Elliot Roberts, the band’s manager, agreed that they had a potential hit in their hands. They brought over rising producer Jimmy Iovine and made him listen to “Refugee” and “Here Comes My Girl”, with Campbell recalling him saying: “‘I don’t care what else you do. We got those two songs, we got an album.’ And he was right.”

Around 70 takes were recorded as Iovine’s method was quite unorthodox for the band, especially for the drum parts on “Refugee”. Lynch was fired during the session but was brought back to finish the track after they tried to replace him with Procol Harum’s B.J. Wilson and the Dwight Tilley Band’s Phil Seymour, which both proved futile. Even Campbell walked out at some point between the sessions.

In a conversation with Songfacts, he said: “I remember being so frustrated with it one day that – I think this is the only time I ever did this – I just left the studio and went out of town for two days. I just couldn’t take the pressure anymore, but then I came back, and when we regrouped we were actually able to get it down on tape.”

While Iovine and Lynch weren’t on friendly terms, the producer said that their relationship wasn’t a result of the stressful sessions. “I don’t give a fuck if you’re an asshole. I got that [Lynch] was a bit hard to work with, but that’s it. The playing didn’t feel right to me. That’s not a personal thing,” said Iovine.

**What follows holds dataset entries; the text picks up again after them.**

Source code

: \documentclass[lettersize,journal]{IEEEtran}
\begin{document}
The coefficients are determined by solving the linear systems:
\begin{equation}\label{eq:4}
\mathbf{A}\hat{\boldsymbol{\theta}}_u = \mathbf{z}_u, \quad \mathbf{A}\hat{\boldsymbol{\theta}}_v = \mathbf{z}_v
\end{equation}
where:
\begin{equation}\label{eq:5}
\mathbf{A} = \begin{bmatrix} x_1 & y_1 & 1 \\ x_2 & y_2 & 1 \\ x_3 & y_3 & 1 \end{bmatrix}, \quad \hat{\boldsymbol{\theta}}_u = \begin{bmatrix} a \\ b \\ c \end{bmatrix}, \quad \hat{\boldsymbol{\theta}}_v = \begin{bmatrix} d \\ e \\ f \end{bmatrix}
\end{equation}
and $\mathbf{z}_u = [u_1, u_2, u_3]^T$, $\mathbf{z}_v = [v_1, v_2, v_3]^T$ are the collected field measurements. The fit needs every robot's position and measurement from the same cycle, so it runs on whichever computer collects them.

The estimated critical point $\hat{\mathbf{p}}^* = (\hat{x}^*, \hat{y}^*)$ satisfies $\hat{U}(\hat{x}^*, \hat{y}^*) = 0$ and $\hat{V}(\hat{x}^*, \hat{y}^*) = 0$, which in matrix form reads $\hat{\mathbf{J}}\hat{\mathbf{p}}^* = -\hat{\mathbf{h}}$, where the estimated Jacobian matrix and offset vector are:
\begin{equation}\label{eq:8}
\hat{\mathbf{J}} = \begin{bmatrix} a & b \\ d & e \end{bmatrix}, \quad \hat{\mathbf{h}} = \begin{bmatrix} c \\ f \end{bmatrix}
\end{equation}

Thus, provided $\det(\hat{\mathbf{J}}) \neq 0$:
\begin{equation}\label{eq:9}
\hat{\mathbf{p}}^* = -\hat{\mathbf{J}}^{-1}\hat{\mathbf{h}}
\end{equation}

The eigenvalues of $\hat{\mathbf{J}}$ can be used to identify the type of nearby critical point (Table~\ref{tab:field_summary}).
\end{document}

“Refugee” was released on January 11, 1980, as the second single for Damn The Torpedoes, and peaked at No. 15 to bag their second-highest ranking at the Billboard Hot 100. This also marked the collaborative streak between Campbell and Petty, on which the latter notes: “God, he writes so many. He’ll give me a tape with 20 things on it. Of which maybe I’ll find one or two that I can work with. But he writes in bulk. Track after track.”

Petty would then take Campbell’s creations and lay them out on the piano and guitar to work the dynamics out. “If something’s there that I get a feel for, it starts to happen. And if I don’t, I just don’t pursue it,” he said.

“It was such a thrill to have someone take your germ and turn it into something great, and that became our relationship. It was so exciting every time he’d write to one of my music, I always felt so blessed,” Campbell added.